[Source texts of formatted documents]
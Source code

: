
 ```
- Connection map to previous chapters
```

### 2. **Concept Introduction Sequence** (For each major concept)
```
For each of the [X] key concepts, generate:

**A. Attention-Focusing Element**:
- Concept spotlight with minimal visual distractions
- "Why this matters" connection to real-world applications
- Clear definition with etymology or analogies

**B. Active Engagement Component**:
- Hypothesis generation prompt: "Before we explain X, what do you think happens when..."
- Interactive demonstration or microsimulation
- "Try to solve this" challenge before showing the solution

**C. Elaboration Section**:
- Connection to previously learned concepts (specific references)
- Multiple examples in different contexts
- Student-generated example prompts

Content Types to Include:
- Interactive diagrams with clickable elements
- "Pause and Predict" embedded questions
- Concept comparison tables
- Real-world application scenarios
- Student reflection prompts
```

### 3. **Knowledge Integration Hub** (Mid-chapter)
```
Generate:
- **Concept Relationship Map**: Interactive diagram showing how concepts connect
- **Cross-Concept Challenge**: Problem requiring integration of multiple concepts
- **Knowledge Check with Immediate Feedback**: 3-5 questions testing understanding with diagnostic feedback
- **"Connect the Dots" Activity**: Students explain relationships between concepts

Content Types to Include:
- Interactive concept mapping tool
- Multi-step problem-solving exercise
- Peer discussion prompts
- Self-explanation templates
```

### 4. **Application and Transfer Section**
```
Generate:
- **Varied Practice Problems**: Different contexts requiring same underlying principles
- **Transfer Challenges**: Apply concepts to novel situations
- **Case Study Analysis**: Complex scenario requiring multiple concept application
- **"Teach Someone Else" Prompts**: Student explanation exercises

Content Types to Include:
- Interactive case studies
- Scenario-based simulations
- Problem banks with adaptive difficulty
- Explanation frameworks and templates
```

WORK ITEM:
The response should consist of all the entries, transcribed exactly.

TASK ANSWER:
Source code

:
 ```
- Connection map to previous chapters
```

### 2. **Concept Introduction Sequence** (For each major concept)
```
For each of the [X] key concepts, generate:

**A. Attention-Focusing Element**:
- Concept spotlight with minimal visual distractions
- "Why this matters" connection to real-world applications
- Clear definition with etymology or analogies

**B. Active Engagement Component**:
- Hypothesis generation prompt: "Before we explain X, what do you think happens when..."
- Interactive demonstration or microsimulation
- "Try to solve this" challenge before showing the solution

**C. Elaboration Section**:
- Connection to previously learned concepts (specific references)
- Multiple examples in different contexts
- Student-generated example prompts

Content Types to Include:
- Interactive diagrams with clickable elements
- "Pause and Predict" embedded questions
- Concept comparison tables
- Real-world application scenarios
- Student reflection prompts
```

### 3. **Knowledge Integration Hub** (Mid-chapter)
```
Generate:
- **Concept Relationship Map**: Interactive diagram showing how concepts connect
- **Cross-Concept Challenge**: Problem requiring integration of multiple concepts
- **Knowledge Check with Immediate Feedback**: 3-5 questions testing understanding with diagnostic feedback
- **"Connect the Dots" Activity**: Students explain relationships between concepts

Content Types to Include:
- Interactive concept mapping tool
- Multi-step problem-solving exercise
- Peer discussion prompts
- Self-explanation templates
```

### 4. **Application and Transfer Section**
```
Generate:
- **Varied Practice Problems**: Different contexts requiring same underlying principles
- **Transfer Challenges**: Apply concepts to novel situations
- **Case Study Analysis**: Complex scenario requiring multiple concept application
- **"Teach Someone Else" Prompts**: Student explanation exercises

Content Types to Include:
- Interactive case studies
- Scenario-based simulations
- Problem banks with adaptive difficulty
- Explanation frameworks and templates
```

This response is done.